*Exercise data*:
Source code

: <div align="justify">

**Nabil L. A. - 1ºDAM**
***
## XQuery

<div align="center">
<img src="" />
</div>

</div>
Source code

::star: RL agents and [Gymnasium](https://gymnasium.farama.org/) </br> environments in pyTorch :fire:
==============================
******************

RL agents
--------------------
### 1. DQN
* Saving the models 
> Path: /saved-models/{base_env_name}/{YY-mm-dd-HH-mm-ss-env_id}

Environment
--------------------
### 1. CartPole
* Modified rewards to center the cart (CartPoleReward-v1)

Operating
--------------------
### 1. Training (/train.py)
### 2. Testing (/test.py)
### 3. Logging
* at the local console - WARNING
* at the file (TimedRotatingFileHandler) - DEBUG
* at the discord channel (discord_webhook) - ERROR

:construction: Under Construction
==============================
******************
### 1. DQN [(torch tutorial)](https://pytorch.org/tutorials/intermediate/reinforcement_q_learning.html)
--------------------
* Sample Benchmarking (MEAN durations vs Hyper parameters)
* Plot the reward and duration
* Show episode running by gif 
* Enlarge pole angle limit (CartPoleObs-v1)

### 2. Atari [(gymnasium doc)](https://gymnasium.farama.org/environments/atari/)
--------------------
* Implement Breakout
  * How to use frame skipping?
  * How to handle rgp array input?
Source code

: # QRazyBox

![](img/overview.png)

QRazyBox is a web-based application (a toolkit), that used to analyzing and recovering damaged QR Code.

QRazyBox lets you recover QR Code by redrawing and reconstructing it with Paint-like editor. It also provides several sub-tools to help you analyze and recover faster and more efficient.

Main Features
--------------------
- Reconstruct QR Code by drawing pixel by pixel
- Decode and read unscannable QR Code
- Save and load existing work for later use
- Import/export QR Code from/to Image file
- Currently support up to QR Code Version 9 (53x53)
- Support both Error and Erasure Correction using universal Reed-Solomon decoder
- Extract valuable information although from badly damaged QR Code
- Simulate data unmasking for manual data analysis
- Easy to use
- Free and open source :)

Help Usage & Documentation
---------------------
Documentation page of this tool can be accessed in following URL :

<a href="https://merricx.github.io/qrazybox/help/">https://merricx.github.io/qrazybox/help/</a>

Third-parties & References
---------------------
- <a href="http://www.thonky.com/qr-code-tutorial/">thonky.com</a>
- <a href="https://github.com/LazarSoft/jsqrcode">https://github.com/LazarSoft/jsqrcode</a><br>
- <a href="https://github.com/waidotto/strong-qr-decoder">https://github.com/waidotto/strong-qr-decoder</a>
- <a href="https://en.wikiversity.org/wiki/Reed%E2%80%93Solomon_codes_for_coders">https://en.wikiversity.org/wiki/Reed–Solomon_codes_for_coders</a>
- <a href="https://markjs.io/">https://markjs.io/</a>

*Exercise description*:
In the material above, please count the lines that hold the word "gymnasium" and answer with only that number.

*Response to this exercise*:
2